## WHAT IS NEEDED
What you hand back must match the records word for word, with no pictures.

## EXTRACTED RECORDS
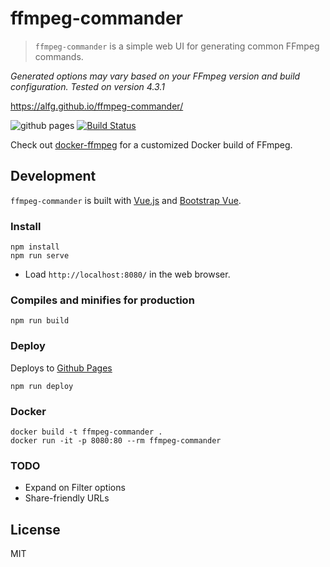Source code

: # ffmpeg-commander
> `ffmpeg-commander` is a simple web UI for generating common FFmpeg commands.

*Generated options may vary based on your FFmpeg version and build configuration. Tested on version 4.3.1*

https://alfg.github.io/ffmpeg-commander/

![github pages](https://github.com/alfg/ffmpeg-commander/workflows/github%20pages/badge.svg)
[![Build Status](https://travis-ci.org/alfg/ffmpeg-commander.svg?branch=master)](https://travis-ci.org/alfg/ffmpeg-commander)

Check out [docker-ffmpeg](https://github.com/alfg/docker-ffmpeg) for a customized Docker build of FFmpeg.

## Development
`ffmpeg-commander` is built with [Vue.js](https://vuejs.org) and [Bootstrap Vue](https://bootstrap-vue.org/).

### Install
```
npm install
npm run serve
```
* Load `http://localhost:8080/` in the web browser.

### Compiles and minifies for production
```
npm run build
```

### Deploy
Deploys to [Github Pages](https://pages.github.com/)
```
npm run deploy
```

### Docker
```
docker build -t ffmpeg-commander .
docker run -it -p 8080:80 --rm ffmpeg-commander
```

### TODO
* Expand on Filter options
* Share-friendly URLs

## License
MIT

## TASK RESULT
Source code

: # ffmpeg-commander
> `ffmpeg-commander` is a simple web UI for generating common FFmpeg commands.

*Generated options may vary based on your FFmpeg version and build configuration. Tested on version 4.3.1*

https://alfg.github.io/ffmpeg-commander/

![github pages](https://github.com/alfg/ffmpeg-commander/workflows/github%20pages/badge.svg)
[![Build Status](https://travis-ci.org/alfg/ffmpeg-commander.svg?branch=master)](https://travis-ci.org/alfg/ffmpeg-commander)

Check out [docker-ffmpeg](https://github.com/alfg/docker-ffmpeg) for a customized Docker build of FFmpeg.

## Development
`ffmpeg-commander` is built with [Vue.js](https://vuejs.org) and [Bootstrap Vue](https://bootstrap-vue.org/).

### Install
```
npm install
npm run serve
```
* Load `http://localhost:8080/` in the web browser.

### Compiles and minifies for production
```
npm run build
```

### Deploy
Deploys to [Github Pages](https://pages.github.com/)
```
npm run deploy
```

### Docker
```
docker build -t ffmpeg-commander .
docker run -it -p 8080:80 --rm ffmpeg-commander
```

### TODO
* Expand on Filter options
* Share-friendly URLs

## License
MIT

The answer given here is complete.